The problem: Task for the records below: count the lines that contain the word "查看我们的" and give only that number.

Collected data
▬▬▬▬▬▬▬▬▬▬

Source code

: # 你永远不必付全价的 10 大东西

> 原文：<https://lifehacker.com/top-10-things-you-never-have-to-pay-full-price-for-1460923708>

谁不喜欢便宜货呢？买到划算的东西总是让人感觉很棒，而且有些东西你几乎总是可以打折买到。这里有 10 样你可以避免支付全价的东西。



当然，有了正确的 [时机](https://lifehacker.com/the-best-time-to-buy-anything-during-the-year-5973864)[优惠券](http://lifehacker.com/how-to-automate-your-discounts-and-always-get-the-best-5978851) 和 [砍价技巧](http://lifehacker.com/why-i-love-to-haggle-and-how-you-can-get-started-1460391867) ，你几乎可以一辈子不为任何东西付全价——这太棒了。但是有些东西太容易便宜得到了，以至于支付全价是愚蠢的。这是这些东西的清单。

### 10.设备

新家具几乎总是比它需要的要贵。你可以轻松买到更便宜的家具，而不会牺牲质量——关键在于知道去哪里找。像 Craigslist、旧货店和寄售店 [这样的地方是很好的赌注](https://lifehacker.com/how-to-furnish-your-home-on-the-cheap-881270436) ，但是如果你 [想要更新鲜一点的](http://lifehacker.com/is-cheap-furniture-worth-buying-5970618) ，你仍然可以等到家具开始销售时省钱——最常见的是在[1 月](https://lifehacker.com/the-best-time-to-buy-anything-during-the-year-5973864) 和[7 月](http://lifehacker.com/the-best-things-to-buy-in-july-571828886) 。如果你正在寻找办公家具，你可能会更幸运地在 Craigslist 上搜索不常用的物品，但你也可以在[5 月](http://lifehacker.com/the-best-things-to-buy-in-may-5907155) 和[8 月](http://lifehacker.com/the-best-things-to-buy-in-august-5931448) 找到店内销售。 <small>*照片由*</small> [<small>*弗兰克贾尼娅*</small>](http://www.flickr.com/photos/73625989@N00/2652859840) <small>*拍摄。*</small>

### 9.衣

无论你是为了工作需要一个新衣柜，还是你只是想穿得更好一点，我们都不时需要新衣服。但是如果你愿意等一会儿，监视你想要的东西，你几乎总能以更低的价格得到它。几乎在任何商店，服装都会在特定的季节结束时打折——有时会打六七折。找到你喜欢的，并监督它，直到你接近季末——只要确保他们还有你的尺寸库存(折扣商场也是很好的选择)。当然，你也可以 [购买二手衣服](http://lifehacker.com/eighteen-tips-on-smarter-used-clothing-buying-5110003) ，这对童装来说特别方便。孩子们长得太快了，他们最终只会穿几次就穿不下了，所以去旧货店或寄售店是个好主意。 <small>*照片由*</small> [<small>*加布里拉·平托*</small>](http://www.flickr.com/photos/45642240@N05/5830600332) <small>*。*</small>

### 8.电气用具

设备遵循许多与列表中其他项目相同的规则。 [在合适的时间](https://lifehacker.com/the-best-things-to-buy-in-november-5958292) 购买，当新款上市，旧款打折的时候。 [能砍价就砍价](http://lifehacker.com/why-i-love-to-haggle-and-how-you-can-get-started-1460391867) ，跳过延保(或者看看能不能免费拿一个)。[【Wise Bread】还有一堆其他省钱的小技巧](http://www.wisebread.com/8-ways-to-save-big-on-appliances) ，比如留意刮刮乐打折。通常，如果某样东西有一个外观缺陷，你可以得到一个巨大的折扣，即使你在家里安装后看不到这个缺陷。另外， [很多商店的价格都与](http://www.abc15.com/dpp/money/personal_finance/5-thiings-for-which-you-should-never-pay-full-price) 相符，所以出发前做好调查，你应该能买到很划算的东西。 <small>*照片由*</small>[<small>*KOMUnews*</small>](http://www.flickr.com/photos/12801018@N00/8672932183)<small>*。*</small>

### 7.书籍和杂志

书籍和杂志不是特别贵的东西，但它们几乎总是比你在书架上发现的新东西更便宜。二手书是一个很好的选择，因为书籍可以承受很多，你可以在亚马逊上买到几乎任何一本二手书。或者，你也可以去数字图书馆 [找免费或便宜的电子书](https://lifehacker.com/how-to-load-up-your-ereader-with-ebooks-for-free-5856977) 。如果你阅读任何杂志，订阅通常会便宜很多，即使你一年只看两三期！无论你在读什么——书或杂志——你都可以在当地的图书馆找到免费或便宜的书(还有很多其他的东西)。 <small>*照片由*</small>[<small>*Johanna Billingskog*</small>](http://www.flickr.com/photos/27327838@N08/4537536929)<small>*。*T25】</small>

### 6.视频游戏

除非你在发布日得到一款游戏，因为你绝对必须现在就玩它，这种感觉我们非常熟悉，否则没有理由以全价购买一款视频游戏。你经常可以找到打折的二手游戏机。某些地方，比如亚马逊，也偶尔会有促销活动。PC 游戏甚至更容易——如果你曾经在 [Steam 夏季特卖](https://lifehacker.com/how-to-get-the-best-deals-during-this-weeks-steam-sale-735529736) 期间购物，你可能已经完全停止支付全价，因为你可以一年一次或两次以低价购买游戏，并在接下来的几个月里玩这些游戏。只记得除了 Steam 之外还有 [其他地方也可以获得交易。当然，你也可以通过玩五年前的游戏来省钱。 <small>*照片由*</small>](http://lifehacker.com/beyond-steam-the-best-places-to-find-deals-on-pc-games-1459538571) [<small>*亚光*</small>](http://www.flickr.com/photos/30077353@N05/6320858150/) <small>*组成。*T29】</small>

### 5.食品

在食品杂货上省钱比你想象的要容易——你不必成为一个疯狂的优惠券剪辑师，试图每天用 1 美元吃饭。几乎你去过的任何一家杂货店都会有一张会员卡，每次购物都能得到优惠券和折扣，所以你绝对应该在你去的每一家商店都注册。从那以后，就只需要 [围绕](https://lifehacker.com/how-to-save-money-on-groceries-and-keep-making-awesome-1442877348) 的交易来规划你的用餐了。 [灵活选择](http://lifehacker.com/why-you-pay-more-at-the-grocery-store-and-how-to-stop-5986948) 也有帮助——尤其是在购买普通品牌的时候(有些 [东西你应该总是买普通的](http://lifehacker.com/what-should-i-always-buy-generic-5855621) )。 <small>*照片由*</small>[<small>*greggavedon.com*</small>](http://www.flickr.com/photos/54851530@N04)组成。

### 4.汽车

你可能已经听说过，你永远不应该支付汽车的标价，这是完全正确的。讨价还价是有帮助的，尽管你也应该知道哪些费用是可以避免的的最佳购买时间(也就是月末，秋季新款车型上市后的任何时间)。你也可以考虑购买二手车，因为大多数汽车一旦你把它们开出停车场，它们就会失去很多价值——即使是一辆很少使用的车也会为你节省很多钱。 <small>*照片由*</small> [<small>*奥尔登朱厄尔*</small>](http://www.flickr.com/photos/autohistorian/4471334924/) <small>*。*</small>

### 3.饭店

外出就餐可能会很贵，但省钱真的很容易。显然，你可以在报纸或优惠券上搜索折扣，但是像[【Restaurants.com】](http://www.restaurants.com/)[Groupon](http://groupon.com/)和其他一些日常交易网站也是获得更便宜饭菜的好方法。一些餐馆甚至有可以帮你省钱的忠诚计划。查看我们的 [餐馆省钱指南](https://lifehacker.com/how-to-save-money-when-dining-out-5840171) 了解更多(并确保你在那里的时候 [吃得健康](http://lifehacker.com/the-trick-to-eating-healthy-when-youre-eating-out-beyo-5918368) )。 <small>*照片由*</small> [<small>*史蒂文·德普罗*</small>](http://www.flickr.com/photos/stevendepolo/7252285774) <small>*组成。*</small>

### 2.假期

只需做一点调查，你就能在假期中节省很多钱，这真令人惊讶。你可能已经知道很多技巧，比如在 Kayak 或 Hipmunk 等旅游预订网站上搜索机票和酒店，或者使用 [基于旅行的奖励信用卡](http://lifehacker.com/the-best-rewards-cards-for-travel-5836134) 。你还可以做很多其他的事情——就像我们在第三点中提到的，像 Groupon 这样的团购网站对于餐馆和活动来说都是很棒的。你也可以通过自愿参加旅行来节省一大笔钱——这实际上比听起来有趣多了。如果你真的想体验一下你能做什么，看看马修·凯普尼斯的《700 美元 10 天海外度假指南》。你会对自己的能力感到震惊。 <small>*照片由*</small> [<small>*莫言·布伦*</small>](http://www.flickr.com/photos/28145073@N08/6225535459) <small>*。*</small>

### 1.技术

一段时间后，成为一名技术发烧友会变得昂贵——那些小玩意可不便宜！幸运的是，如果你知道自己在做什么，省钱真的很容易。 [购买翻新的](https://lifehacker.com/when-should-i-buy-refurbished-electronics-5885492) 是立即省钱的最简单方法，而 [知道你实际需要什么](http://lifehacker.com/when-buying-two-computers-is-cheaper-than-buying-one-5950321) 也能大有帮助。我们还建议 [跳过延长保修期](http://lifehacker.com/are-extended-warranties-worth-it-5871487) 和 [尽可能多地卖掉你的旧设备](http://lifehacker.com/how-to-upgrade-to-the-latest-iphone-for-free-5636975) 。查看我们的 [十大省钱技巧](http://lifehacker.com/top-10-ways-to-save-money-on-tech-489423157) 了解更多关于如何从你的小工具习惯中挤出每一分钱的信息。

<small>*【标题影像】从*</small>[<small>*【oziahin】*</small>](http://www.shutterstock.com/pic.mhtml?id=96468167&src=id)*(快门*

▬▬▬▬▬▬▬▬▬▬

Response to this exercise: 2